O móbil do crime Segundo o Ministério Público (MP), estes 5,2 milhões de euros terão sido transferidos da conta de Rosalina Ribeiro na Suíça para a conta de Duarte Lima por forma a evitar que as suas contas fossem arrestadas. A investigação brasileira acredita que a antiga companheira de Feteira ameaçou Duarte Lima, dizendo que contaria tudo às autoridades – este foi, segundo os investigadores, o motivo por detrás do homicídio de Rosalina, em 2009.

Rosalina temia ficar sem o dinheiro devido às ações judiciais interpostas por Olímpia Feteira – terá sido nessa altura que Duarte Lima sugeriu passar provisoriamente o elevado montante para a sua conta, dinheiro que usou “de acordo com os seus interesses e necessidades”, defende o MP.

Michel Canals não surge neste processo apenas como gestor das contas de Rosalina e de Duarte Lima: o seu nome já tinha aparecido na investigação, mas, desta vez, relacionado com o crime de homicídio.
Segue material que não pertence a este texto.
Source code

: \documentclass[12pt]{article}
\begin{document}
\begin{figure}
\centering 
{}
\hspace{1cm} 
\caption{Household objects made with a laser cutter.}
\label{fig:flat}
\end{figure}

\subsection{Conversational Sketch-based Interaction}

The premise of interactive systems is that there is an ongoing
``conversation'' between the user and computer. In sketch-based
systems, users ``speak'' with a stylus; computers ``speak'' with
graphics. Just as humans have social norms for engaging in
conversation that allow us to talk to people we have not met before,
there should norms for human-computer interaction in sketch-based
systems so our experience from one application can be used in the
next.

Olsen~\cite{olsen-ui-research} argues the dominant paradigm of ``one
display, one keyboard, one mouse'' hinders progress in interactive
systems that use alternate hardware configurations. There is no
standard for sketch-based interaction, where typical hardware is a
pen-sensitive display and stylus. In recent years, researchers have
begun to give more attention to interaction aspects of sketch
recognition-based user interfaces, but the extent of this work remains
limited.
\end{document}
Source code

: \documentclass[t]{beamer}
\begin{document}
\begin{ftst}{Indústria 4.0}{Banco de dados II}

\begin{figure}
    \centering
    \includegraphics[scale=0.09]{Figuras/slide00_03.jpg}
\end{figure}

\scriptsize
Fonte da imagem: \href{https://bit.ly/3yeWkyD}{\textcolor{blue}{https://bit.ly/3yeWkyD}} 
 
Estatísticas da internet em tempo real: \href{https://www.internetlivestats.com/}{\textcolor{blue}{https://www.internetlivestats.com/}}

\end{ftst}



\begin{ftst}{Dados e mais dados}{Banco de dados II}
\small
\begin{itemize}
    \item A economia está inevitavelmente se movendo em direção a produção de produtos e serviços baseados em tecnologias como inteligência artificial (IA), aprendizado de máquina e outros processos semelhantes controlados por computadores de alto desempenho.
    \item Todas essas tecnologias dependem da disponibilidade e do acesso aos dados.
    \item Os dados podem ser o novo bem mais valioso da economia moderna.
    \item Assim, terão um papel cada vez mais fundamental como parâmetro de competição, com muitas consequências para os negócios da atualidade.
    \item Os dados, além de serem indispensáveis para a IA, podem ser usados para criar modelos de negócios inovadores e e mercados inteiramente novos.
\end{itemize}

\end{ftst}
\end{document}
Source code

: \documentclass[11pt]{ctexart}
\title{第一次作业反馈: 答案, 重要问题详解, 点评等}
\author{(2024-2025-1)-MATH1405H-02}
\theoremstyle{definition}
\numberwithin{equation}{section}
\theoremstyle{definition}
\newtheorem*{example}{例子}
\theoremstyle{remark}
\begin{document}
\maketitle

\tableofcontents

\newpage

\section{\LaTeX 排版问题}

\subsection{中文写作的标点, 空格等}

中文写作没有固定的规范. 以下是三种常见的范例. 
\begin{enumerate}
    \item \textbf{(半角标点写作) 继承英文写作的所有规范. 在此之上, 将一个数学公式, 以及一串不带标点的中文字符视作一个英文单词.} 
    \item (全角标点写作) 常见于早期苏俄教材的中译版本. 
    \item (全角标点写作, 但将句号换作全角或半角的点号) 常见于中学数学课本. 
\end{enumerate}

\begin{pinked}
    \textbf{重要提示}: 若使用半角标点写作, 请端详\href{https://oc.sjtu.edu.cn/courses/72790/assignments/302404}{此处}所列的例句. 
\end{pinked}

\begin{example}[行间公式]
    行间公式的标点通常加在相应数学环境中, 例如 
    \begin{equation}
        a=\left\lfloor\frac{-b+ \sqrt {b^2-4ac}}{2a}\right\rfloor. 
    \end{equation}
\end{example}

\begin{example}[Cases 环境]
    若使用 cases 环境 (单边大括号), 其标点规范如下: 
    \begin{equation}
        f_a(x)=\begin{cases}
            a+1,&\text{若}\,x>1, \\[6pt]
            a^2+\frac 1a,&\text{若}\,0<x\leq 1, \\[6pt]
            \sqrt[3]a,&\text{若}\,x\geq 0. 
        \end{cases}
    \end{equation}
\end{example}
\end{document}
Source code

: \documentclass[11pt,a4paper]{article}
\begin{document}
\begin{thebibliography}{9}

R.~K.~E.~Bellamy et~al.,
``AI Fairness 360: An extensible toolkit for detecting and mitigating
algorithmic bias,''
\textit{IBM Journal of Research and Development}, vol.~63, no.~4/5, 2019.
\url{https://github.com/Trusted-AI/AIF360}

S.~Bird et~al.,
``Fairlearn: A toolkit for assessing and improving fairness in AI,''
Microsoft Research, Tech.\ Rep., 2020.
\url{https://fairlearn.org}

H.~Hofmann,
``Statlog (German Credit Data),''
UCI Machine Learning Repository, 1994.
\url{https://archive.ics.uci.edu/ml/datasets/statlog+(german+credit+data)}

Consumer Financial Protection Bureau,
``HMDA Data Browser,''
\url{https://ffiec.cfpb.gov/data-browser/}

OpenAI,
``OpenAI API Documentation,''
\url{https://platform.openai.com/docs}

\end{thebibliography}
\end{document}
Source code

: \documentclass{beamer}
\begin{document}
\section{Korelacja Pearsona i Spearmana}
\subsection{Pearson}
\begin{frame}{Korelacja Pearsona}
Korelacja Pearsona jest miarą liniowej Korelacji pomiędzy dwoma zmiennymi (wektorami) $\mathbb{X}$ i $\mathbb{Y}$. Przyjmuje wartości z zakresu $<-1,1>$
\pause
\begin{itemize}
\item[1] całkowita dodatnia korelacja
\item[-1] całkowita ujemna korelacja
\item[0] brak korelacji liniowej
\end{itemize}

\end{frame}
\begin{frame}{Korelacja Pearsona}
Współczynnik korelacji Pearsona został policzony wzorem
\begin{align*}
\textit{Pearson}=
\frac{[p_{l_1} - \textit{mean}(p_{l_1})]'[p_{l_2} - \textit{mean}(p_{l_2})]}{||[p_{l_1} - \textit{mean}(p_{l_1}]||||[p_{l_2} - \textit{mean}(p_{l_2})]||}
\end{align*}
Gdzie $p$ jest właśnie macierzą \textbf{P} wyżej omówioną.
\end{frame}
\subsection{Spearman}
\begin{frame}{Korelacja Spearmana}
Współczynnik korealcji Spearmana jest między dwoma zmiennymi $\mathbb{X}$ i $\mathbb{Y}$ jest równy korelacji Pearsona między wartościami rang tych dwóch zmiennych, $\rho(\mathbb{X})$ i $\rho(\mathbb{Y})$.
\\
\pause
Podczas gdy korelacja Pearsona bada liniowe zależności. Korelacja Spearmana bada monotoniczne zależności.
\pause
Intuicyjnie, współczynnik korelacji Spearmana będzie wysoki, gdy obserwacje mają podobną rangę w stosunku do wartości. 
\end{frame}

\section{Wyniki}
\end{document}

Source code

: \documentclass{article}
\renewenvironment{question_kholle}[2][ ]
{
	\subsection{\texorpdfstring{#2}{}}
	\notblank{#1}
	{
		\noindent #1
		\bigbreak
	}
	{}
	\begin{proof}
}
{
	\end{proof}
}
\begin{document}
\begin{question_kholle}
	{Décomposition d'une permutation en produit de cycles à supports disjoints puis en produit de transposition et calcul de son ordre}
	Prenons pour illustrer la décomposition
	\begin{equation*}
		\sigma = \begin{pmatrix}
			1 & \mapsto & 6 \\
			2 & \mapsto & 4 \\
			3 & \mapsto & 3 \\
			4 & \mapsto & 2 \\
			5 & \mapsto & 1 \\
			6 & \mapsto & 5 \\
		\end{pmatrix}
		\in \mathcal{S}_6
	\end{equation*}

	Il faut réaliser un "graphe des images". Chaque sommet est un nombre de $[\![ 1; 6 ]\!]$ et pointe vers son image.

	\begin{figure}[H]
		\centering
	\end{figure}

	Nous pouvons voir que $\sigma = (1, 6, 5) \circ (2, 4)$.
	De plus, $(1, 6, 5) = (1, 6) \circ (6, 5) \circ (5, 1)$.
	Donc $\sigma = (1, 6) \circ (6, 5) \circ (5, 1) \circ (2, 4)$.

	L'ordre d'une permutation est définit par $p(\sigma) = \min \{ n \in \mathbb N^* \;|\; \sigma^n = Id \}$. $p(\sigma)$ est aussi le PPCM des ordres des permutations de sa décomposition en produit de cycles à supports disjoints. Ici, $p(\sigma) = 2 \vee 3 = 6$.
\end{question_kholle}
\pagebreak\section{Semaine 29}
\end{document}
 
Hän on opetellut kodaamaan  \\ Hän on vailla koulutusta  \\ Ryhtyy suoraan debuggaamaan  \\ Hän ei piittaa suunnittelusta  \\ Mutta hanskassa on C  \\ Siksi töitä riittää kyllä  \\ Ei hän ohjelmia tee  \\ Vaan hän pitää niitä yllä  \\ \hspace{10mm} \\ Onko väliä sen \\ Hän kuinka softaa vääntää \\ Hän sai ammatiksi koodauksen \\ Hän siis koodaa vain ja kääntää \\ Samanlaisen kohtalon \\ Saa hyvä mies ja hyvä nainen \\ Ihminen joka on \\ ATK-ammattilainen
O gestor suíço era um dos sócios da Akoya Asset Management, uma sociedade financeira e de gestão de fortunas na Suíça. Esta sociedade fornecia aos seus clientes telemóveis registados na Suíça, por forma a proteger as suas atividades das autoridades portuguesas. Um desses telemóveis acabou por denunciar Duarte Lima: o advogado utilizou este telemóvel no trajeto para a povoação onde foi encontrado o corpo de Rosalina. Após a publicação de uma investigação do “SOL” sobre o uso deste e outros telemóveis para tentar baralhar as autoridades brasileiras, o advogado terá dado ordens a um dos elementos da rede de Canals para desativar o cartão.